LONDON (ICIS)–Bulgarian power exchange IBEX is planning to introduce a requirement for a minimum number of counterparty agreements a company would need in order to be able to trade on the exchange’s centralised market for bilateral contracts (CMBC) with physical delivery.

This is to address market concerns that current trading rules do not entirely protect companies from potential market manipulation.

The CMBC has three separate screens and IBEX used to be a central counterparty to the deals done on CMBC’s auction screen – the most liquid one.
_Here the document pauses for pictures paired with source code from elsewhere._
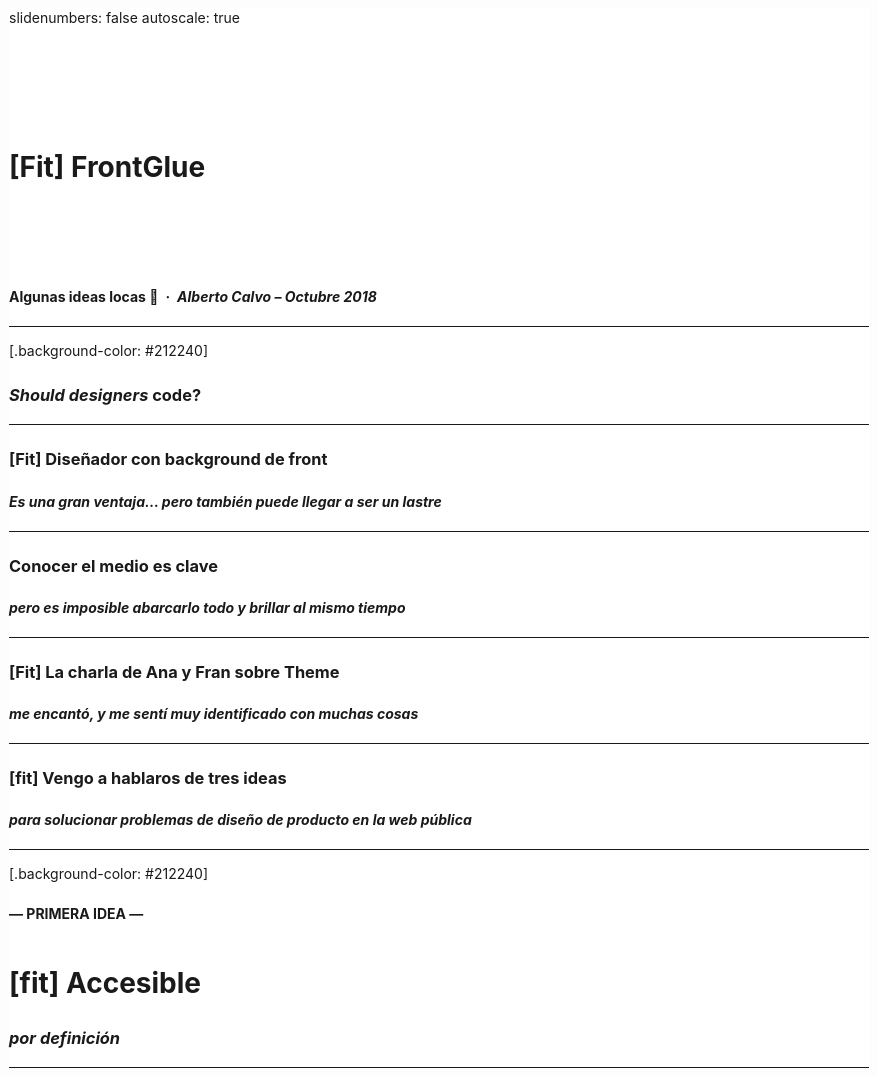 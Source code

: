 slidenumbers: false
autoscale: true

# <br>
# [Fit] Front**Glue**
# <br>
#### Algunas ideas locas 🦄 **·** *Alberto Calvo – Octubre 2018*

---
[.background-color: #212240]

### *Should designers* code?

---

### [Fit] Diseñador con background de front​​​​​​​​​​​​​​​​​​​ ​
#### *Es una gran ventaja… pero también puede llegar a ser un lastre*

---

### Conocer el medio es **clave**
#### *pero es imposible abarcarlo todo y brillar al mismo tiempo*

---

### [Fit] La charla de Ana y Fran sobre Theme
#### *me encantó, y me sentí muy identificado con muchas cosas*

---

### [fit] Vengo a hablaros de tres **ideas**  
#### *para solucionar problemas de diseño de producto en la web pública*

---

[.background-color: #212240]

#### **— PRIMERA IDEA —**
# [fit] Accesible
### *por definición*

---

[^​​​​​​​​​]: [What the Heck Is Inclusive Design? – Heydon Pickering (24Ways)](https://24ways.org/2016/what-the-heck-is-inclusive-design/)
[^​​​​​​​​​​​​​​​​​​​​]: [More Meaningful Typography – Tim Brown (A List Apart)](https://alistapart.com/article/more-meaningful-typography)
[^​​​​​​​​​​​​​​​​​​​​​​​​​​​​​​​​]: [Your body text is too small – Xtian Miller (Medium)](https://blog.usejournal.com/your-body-text-is-too-small-5e02d36dc902)
[^​​]: [The math of CSS Locks – Florens Verschelde (2016)](https://fvsch.com/css-locks/)
[^​​​​]: [Keith J. Grant – Stop Thinking in Pixels (CSS Conf 2016)](https://youtu.be/XanhwddQ-PM)
[^​​​​​​​​​​​​​​​​​​​​​​​​​​​​​​​​​​​​​​​​​​​​​​​​]: [Create your design system, part 1: Typography – Sebastiano Guerriero (Medium)](https://medium.com/codyhouse/create-your-design-system-part-1-typography-7c630d9092bd)
[^​​​​​​​​​​​​​​​​​​​​​​​​​​​​​​​​​​​​​​​​​​​​​​​​​​​​​​​​​​​​​​​​​​​​​​​​​​​​​​​​​​​​​​​​​​​​​​​​]: [Create your design system, part 3: Colors – Sebastiano Guerriero (Medium)](https://medium.com/codyhouse/create-your-design-system-part-3-colors-798e4729921f) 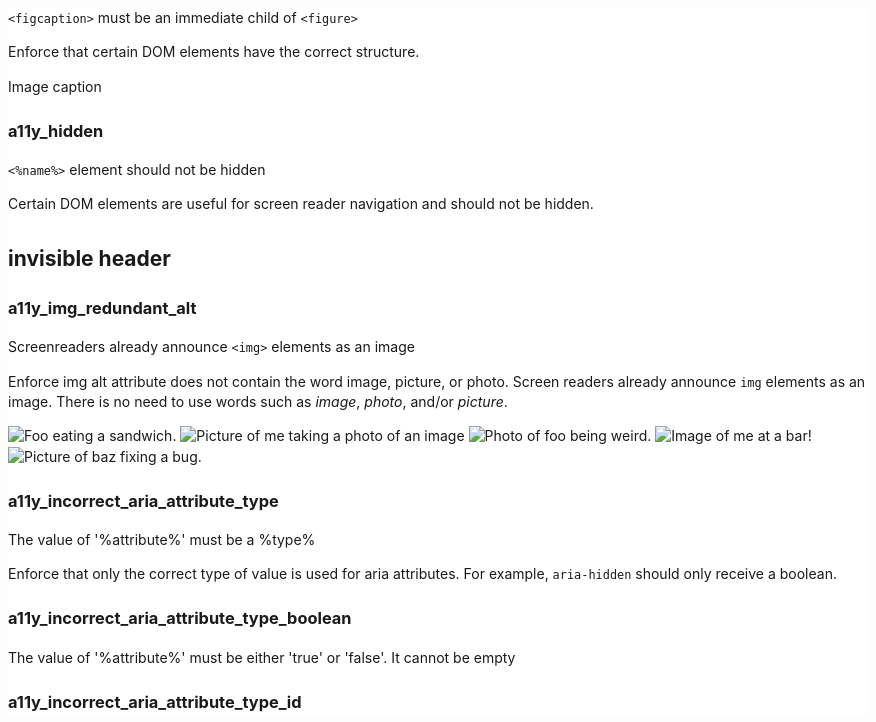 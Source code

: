`<figcaption>` must be an immediate child of `<figure>`

Enforce that certain DOM elements have the correct structure.


<div>
	<figcaption>Image caption</figcaption>
</div>

### a11y\_hidden[](compiler-warnings.html#a11y_hidden)

`<%name%>` element should not be hidden

Certain DOM elements are useful for screen reader navigation and should not be hidden.


<h2 aria-hidden="true">invisible header</h2>

### a11y\_img\_redundant\_alt[](compiler-warnings.html#a11y_img_redundant_alt)

Screenreaders already announce `<img>` elements as an image

Enforce img alt attribute does not contain the word image, picture, or photo. Screen readers already announce `img` elements as an image. There is no need to use words such as *image*, *photo*, and/or *picture*.

<img src="foo" alt="Foo eating a sandwich." />

<img src="bar" aria-hidden="true" alt="Picture of me taking a photo of an image" />

<img src="foo" alt="Photo of foo being weird." />

<img src="bar" alt="Image of me at a bar!" />

<img src="foo" alt="Picture of baz fixing a bug." />

### a11y\_incorrect\_aria\_attribute\_type[](compiler-warnings.html#a11y_incorrect_aria_attribute_type)

The value of '%attribute%' must be a %type%

Enforce that only the correct type of value is used for aria attributes. For example, `aria-hidden` should only receive a boolean.


<div aria-hidden="yes"></div>

### a11y\_incorrect\_aria\_attribute\_type\_boolean[](compiler-warnings.html#a11y_incorrect_aria_attribute_type_boolean)

The value of '%attribute%' must be either 'true' or 'false'. It cannot be empty

### a11y\_incorrect\_aria\_attribute\_type\_id[](compiler-warnings.html#a11y_incorrect_aria_attribute_type_id)
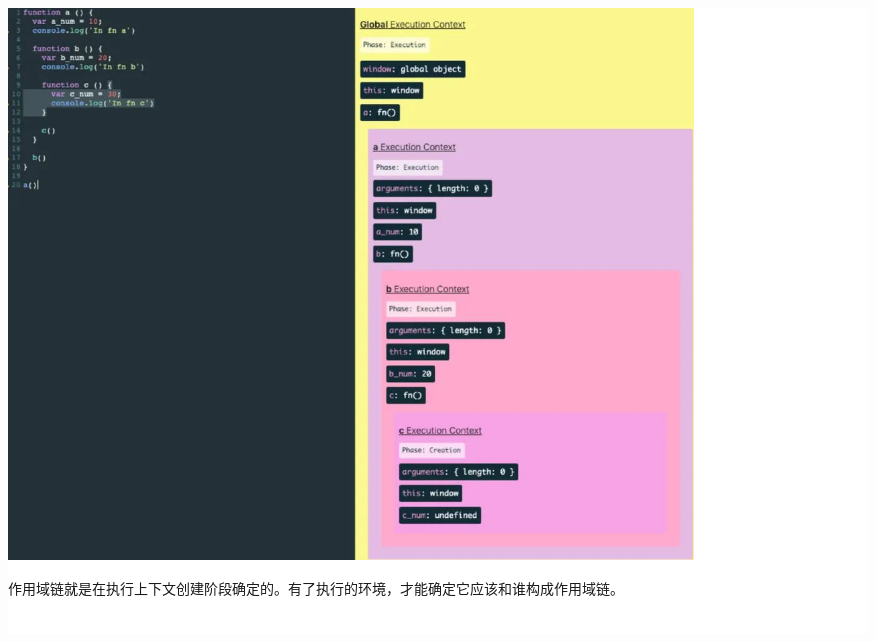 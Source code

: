 <img src="./picture/640-1693119237796-24.jpeg" alt="图片" style="zoom: 67%;" />

作用域链就是在执行上下文创建阶段确定的。有了执行的环境，才能确定它应该和谁构成作用域链。

<br>
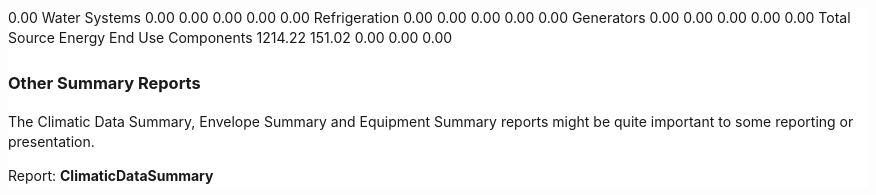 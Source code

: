 <td>0.00</td>
</tr>
<tr>
<td>Water Systems</td>
<td>0.00</td>
<td>0.00</td>
<td>0.00</td>
<td>0.00</td>
<td>0.00</td>
</tr>
<tr>
<td>Refrigeration</td>
<td>0.00</td>
<td>0.00</td>
<td>0.00</td>
<td>0.00</td>
<td>0.00</td>
</tr>
<tr>
<td>Generators</td>
<td>0.00</td>
<td>0.00</td>
<td>0.00</td>
<td>0.00</td>
<td>0.00</td>
</tr>
<tr>
<td></td>
<td></td>
<td></td>
<td></td>
<td></td>
<td></td>
</tr>
<tr>
<td>Total Source Energy End Use Components</td>
<td>1214.22</td>
<td>151.02</td>
<td>0.00</td>
<td>0.00</td>
<td>0.00</td>
</tr>
</table>

### Other Summary Reports

The Climatic Data Summary, Envelope Summary and Equipment Summary reports might be quite important to some reporting or presentation.



Report: **ClimaticDataSummary**
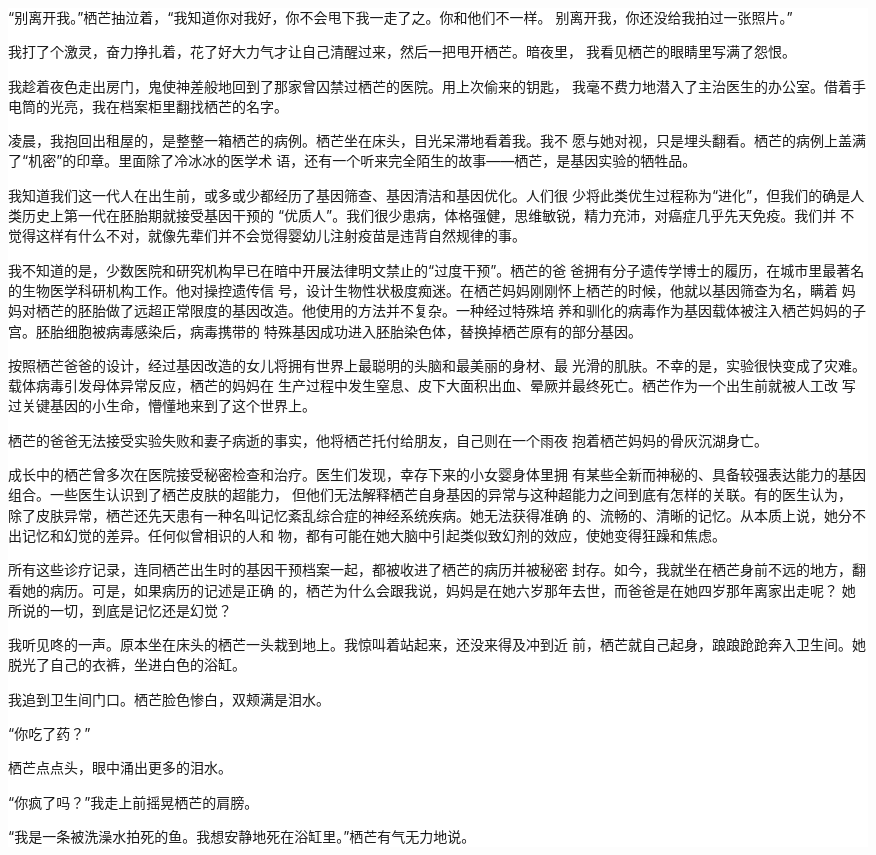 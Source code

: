 “别离开我。”栖芒抽泣着，“我知道你对我好，你不会甩下我一走了之。你和他们不一样。
别离开我，你还没给我拍过一张照片。”

我打了个激灵，奋力挣扎着，花了好大力气才让自己清醒过来，然后一把甩开栖芒。暗夜里，
我看见栖芒的眼睛里写满了怨恨。

我趁着夜色走出房门，鬼使神差般地回到了那家曾囚禁过栖芒的医院。用上次偷来的钥匙，
我毫不费力地潜入了主治医生的办公室。借着手电筒的光亮，我在档案柜里翻找栖芒的名字。

凌晨，我抱回出租屋的，是整整一箱栖芒的病例。栖芒坐在床头，目光呆滞地看着我。我不
愿与她对视，只是埋头翻看。栖芒的病例上盖满了“机密”的印章。里面除了冷冰冰的医学术
语，还有一个听来完全陌生的故事——栖芒，是基因实验的牺牲品。

我知道我们这一代人在出生前，或多或少都经历了基因筛查、基因清洁和基因优化。人们很
少将此类优生过程称为“进化”，但我们的确是人类历史上第一代在胚胎期就接受基因干预的
“优质人”。我们很少患病，体格强健，思维敏锐，精力充沛，对癌症几乎先天免疫。我们并
不觉得这样有什么不对，就像先辈们并不会觉得婴幼儿注射疫苗是违背自然规律的事。

我不知道的是，少数医院和研究机构早已在暗中开展法律明文禁止的“过度干预”。栖芒的爸
爸拥有分子遗传学博士的履历，在城市里最著名的生物医学科研机构工作。他对操控遗传信
号，设计生物性状极度痴迷。在栖芒妈妈刚刚怀上栖芒的时候，他就以基因筛查为名，瞒着
妈妈对栖芒的胚胎做了远超正常限度的基因改造。他使用的方法并不复杂。一种经过特殊培
养和驯化的病毒作为基因载体被注入栖芒妈妈的子宫。胚胎细胞被病毒感染后，病毒携带的
特殊基因成功进入胚胎染色体，替换掉栖芒原有的部分基因。

按照栖芒爸爸的设计，经过基因改造的女儿将拥有世界上最聪明的头脑和最美丽的身材、最
光滑的肌肤。不幸的是，实验很快变成了灾难。载体病毒引发母体异常反应，栖芒的妈妈在
生产过程中发生窒息、皮下大面积出血、晕厥并最终死亡。栖芒作为一个出生前就被人工改
写过关键基因的小生命，懵懂地来到了这个世界上。

栖芒的爸爸无法接受实验失败和妻子病逝的事实，他将栖芒托付给朋友，自己则在一个雨夜
抱着栖芒妈妈的骨灰沉湖身亡。

成长中的栖芒曾多次在医院接受秘密检查和治疗。医生们发现，幸存下来的小女婴身体里拥
有某些全新而神秘的、具备较强表达能力的基因组合。一些医生认识到了栖芒皮肤的超能力，
但他们无法解释栖芒自身基因的异常与这种超能力之间到底有怎样的关联。有的医生认为，
除了皮肤异常，栖芒还先天患有一种名叫记忆紊乱综合症的神经系统疾病。她无法获得准确
的、流畅的、清晰的记忆。从本质上说，她分不出记忆和幻觉的差异。任何似曾相识的人和
物，都有可能在她大脑中引起类似致幻剂的效应，使她变得狂躁和焦虑。

所有这些诊疗记录，连同栖芒出生时的基因干预档案一起，都被收进了栖芒的病历并被秘密
封存。如今，我就坐在栖芒身前不远的地方，翻看她的病历。可是，如果病历的记述是正确
的，栖芒为什么会跟我说，妈妈是在她六岁那年去世，而爸爸是在她四岁那年离家出走呢？
她所说的一切，到底是记忆还是幻觉？

我听见咚的一声。原本坐在床头的栖芒一头栽到地上。我惊叫着站起来，还没来得及冲到近
前，栖芒就自己起身，踉踉跄跄奔入卫生间。她脱光了自己的衣裤，坐进白色的浴缸。

我追到卫生间门口。栖芒脸色惨白，双颊满是泪水。

“你吃了药？”

栖芒点点头，眼中涌出更多的泪水。

“你疯了吗？”我走上前摇晃栖芒的肩膀。

“我是一条被洗澡水拍死的鱼。我想安静地死在浴缸里。”栖芒有气无力地说。
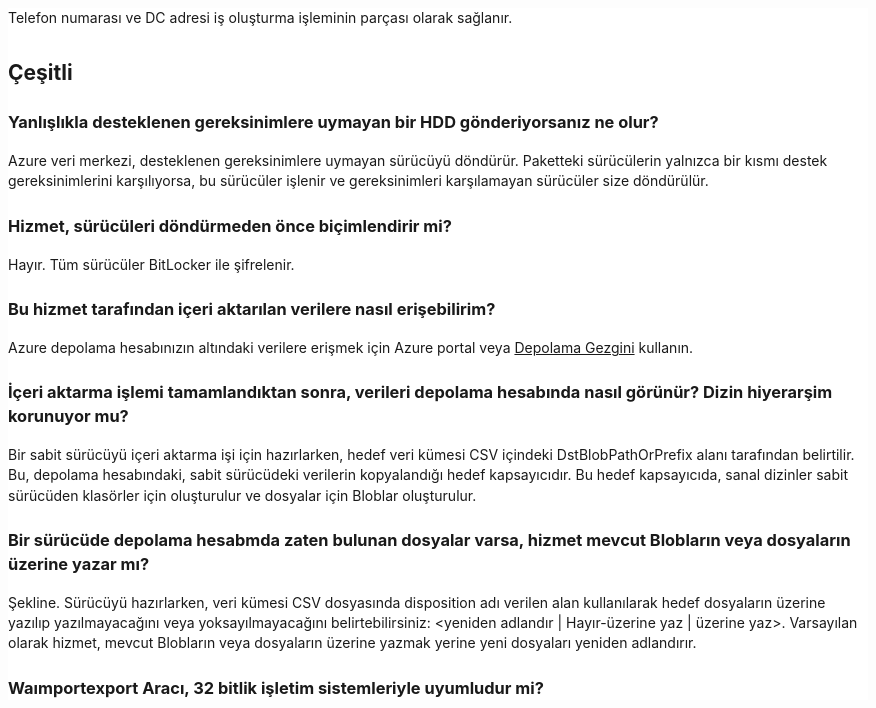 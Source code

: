 Telefon numarası ve DC adresi iş oluşturma işleminin parçası olarak sağlanır.

## <a name="miscellaneous"></a>Çeşitli

### <a name="what-happens-if-i-accidentally-send-an-hdd-that-does-not-conform-to-the-supported-requirements"></a>Yanlışlıkla desteklenen gereksinimlere uymayan bir HDD gönderiyorsanız ne olur?

Azure veri merkezi, desteklenen gereksinimlere uymayan sürücüyü döndürür. Paketteki sürücülerin yalnızca bir kısmı destek gereksinimlerini karşılıyorsa, bu sürücüler işlenir ve gereksinimleri karşılamayan sürücüler size döndürülür.

### <a name="does-the-service-format-the-drives-before-returning-them"></a>Hizmet, sürücüleri döndürmeden önce biçimlendirir mi?

Hayır. Tüm sürücüler BitLocker ile şifrelenir.

### <a name="how-can-i-access-data-that-is-imported-by-this-service"></a>Bu hizmet tarafından içeri aktarılan verilere nasıl erişebilirim?

Azure depolama hesabınızın altındaki verilere erişmek için Azure portal veya [Depolama Gezgini](../../vs-azure-tools-storage-manage-with-storage-explorer.md) kullanın.  

### <a name="after-the-import-is-complete-what-does-my-data-look-like-in-the-storage-account-is-my-directory-hierarchy-preserved"></a>İçeri aktarma işlemi tamamlandıktan sonra, verileri depolama hesabında nasıl görünür? Dizin hiyerarşim korunuyor mu?

Bir sabit sürücüyü içeri aktarma işi için hazırlarken, hedef veri kümesi CSV içindeki DstBlobPathOrPrefix alanı tarafından belirtilir. Bu, depolama hesabındaki, sabit sürücüdeki verilerin kopyalandığı hedef kapsayıcıdır. Bu hedef kapsayıcıda, sanal dizinler sabit sürücüden klasörler için oluşturulur ve dosyalar için Bloblar oluşturulur.

### <a name="if-a-drive-has-files-that-already-exist-in-my-storage-account-does-the-service-overwrite-existing-blobs-or-files"></a>Bir sürücüde depolama hesabmda zaten bulunan dosyalar varsa, hizmet mevcut Blobların veya dosyaların üzerine yazar mı?

Şekline. Sürücüyü hazırlarken, veri kümesi CSV dosyasında disposition adı verilen alan kullanılarak hedef dosyaların üzerine yazılıp yazılmayacağını veya yoksayılmayacağını belirtebilirsiniz: <yeniden adlandır | Hayır-üzerine yaz | üzerine yaz>. Varsayılan olarak hizmet, mevcut Blobların veya dosyaların üzerine yazmak yerine yeni dosyaları yeniden adlandırır.

### <a name="is-the-waimportexport-tool-compatible-with-32-bit-operating-systems"></a>Waımportexport Aracı, 32 bitlik işletim sistemleriyle uyumludur mi?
But since new rules came into effect at the start of 2018, this is no longer the case.

As a result companies were required to sign bespoke counterparty agreements between each other if they were to trade on that screen but there is no minimum requirement for the number of such agreements.

“If you have agreements with certain companies only, you can manipulate the market as you only trade between each other….and it would be legal,” one Bulgarian trader said.

A second trader agreed that this was indeed a loophole.

“There were some strange deals on the exchange, a fairly unknown company bought a product at leva (Lv) 72.00/MWh and it was selling a slightly modified version of the product the next day at Lv89.00/MWh,” a second trader said.

“If the rules say that you can only trade with companies you have counterparty agreements with, there is always the possibility that certain companies trade only between each other.”

Nevertheless there was a mechanism which allowed a company to arrange a counterparty agreement with an auction initiator if 24 hours before an auction, the trader added.

Threshold

The market could not be easily manipulated, according to IBEX’s head Konstantin Konstantinov but he acknowledged the fact that there could be a need for a change of the trading rules.

“There is no real opportunity for manipulation but we will introduce a minimum threshold for number of counterparty agreements,” Konstantinov said.

At the moment on average registered participants have agreements with at least five counterparties, according to IBEX’s records.

“Maybe we can make an official rule and put a threshold at eight counterparty agreements for example,” Konstantinov said.

Bulgarian participants have been wary of suspicious market behaviour ever since some deals involving Kozloduy nuclear power plant went through on another CMBC screen in August 2017.

Energy regulator EWRC said at the time that it suspected those deals could have been prearranged but it did not have the power to take action against the parties involved due to a gap in the country’s legislation.

Recent law changes have given EWRC the power investigate and penalise companies for REMIT breaches.

“The best option still remains for the exchange to have a clearing house and to be the intermediary between all participants – everyone to trade with everyone,” the second trader said.